Bootcamp, Brand Camp and Demo Day: Jillian Manus on the EIC USA Soft-landing Programme

Brussels, May 15th 2024
Summary
  • Fifteen EIC-backed health and life sciences scaleups travelled to San Francisco and Silicon Valley for an intensive EIC USA Soft-landing week running 19 to 24 May 2024.
  • Jillian Manus, EIC U.S. Venture Advisor, organised a programme of more than 20 granular sessions with VCs, founders, university partners and industry bodies to sharpen commercialisation skills.
  • Highlights included a deep immersion at Stanford Medicine, a Brand Camp at Goodby Silverstein Partners, and a Demo Day that was circulated to over 250 funds and enterprise partners.
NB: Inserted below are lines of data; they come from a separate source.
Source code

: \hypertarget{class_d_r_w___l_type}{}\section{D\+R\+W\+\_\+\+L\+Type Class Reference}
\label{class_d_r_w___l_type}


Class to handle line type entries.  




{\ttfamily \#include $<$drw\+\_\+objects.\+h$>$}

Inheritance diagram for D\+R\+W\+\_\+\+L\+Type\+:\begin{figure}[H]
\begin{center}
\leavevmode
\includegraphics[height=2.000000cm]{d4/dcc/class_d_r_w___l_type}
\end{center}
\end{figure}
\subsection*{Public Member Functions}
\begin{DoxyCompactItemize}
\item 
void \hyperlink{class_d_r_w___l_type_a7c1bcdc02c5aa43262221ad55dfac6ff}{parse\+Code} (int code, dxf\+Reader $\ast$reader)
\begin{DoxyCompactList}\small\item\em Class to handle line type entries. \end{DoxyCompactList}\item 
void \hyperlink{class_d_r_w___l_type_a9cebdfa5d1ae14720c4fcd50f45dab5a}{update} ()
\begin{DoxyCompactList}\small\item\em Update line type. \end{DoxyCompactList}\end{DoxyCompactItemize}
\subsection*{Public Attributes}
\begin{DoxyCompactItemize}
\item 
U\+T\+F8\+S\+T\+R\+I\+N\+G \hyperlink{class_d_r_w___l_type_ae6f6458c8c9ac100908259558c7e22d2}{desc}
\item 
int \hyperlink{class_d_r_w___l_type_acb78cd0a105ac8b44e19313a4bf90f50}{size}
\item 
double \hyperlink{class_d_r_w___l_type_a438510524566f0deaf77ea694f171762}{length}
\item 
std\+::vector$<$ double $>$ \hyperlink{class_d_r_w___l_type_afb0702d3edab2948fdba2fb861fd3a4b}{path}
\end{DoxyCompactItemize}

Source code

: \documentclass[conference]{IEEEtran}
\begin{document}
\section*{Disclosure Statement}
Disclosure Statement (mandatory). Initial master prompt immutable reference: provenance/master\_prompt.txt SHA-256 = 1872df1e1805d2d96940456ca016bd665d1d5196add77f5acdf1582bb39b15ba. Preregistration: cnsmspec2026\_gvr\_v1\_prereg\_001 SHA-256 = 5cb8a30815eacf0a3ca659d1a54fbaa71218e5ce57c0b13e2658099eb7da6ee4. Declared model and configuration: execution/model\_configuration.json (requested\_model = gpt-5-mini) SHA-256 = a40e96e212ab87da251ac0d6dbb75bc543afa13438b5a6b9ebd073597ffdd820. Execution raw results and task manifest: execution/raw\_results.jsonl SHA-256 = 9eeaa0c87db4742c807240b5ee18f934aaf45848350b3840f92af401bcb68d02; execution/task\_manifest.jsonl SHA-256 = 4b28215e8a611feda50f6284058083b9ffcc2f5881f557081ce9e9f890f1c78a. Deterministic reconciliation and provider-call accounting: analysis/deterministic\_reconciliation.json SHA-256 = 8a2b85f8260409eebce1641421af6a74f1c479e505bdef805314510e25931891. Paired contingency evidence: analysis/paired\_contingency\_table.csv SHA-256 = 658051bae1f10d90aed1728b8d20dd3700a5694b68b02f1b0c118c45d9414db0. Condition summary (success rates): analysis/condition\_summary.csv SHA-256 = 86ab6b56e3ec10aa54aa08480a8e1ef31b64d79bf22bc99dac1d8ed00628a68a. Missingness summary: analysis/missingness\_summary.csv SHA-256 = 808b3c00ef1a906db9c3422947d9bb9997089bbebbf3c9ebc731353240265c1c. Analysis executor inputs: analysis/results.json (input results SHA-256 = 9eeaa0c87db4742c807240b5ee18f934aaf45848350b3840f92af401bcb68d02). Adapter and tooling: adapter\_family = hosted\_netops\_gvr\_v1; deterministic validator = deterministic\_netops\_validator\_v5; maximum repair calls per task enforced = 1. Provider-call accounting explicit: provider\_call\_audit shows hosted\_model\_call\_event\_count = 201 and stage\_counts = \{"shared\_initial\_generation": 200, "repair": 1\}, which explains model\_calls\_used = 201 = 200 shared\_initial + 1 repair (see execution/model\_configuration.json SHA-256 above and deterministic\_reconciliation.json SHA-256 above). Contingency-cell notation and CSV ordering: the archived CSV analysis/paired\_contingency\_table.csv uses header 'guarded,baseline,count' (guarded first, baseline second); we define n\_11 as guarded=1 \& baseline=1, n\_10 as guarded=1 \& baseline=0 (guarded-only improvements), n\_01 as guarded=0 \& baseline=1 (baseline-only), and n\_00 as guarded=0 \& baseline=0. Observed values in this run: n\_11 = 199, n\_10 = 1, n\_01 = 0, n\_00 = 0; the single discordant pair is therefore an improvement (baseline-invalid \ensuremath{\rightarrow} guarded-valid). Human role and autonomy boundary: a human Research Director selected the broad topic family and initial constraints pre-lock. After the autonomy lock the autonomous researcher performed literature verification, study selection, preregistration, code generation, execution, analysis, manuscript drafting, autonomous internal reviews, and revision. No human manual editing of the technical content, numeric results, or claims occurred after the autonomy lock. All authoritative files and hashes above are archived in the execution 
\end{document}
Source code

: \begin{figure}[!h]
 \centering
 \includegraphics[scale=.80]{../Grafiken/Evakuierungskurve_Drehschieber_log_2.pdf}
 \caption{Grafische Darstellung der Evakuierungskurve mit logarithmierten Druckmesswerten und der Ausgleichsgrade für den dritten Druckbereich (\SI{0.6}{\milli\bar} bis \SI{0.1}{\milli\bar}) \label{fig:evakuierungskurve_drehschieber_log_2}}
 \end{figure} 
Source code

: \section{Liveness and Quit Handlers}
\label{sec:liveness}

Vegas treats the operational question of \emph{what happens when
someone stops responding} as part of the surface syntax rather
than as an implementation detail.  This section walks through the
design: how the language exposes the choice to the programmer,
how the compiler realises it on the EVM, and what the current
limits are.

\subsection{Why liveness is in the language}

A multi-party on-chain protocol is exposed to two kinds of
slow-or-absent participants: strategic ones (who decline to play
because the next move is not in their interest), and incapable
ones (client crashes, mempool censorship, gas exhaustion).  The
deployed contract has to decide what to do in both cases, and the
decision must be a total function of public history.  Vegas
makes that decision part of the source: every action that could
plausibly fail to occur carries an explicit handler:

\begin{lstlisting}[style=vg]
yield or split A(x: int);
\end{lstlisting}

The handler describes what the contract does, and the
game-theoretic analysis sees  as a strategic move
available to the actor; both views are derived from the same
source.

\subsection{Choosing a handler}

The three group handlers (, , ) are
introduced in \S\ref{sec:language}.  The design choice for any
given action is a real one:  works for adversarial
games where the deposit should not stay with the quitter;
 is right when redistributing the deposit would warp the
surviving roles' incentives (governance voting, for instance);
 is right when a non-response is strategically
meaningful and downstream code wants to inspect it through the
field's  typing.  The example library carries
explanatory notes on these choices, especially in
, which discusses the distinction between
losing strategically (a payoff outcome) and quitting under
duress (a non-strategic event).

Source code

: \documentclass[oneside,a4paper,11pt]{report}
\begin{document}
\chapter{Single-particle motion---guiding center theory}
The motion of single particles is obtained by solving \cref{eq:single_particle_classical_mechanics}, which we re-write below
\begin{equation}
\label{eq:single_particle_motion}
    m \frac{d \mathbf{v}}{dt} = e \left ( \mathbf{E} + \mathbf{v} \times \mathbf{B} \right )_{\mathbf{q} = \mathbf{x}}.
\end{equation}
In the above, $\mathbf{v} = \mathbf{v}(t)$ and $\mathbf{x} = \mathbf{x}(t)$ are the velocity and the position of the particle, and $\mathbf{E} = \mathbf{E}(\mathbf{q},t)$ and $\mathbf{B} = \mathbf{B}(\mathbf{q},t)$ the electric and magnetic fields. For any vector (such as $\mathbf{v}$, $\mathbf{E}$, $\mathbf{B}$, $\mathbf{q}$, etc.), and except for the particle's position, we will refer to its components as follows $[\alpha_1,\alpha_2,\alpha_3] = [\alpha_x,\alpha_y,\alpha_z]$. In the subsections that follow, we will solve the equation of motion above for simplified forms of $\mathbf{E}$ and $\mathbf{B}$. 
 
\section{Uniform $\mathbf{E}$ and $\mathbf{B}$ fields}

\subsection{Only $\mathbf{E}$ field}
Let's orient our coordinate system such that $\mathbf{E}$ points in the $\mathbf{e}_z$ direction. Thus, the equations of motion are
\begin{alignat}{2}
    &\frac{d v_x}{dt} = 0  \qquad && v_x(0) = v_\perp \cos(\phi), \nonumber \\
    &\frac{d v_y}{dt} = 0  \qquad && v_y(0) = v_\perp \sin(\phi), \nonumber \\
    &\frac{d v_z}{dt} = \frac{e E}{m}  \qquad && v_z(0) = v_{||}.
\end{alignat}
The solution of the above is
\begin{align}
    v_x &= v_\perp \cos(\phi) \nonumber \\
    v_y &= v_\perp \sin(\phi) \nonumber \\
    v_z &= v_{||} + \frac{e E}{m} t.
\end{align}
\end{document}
  • The Soft-landing focuses on people and narrative as much as technology, pushing European founders to sell their mission and team in addition to their product.
  • The programme offers access to capital, social capital and ecosystem immersion but its long term impact will depend on follow up, matched investor interest and regulatory pathway work in the U.S.
  • This activity sits inside the broader EIC International Trade Fairs and USA Soft-landing Programme 3.0 that runs from 2024 to 2026 to support EIC beneficiaries internationalising into target markets.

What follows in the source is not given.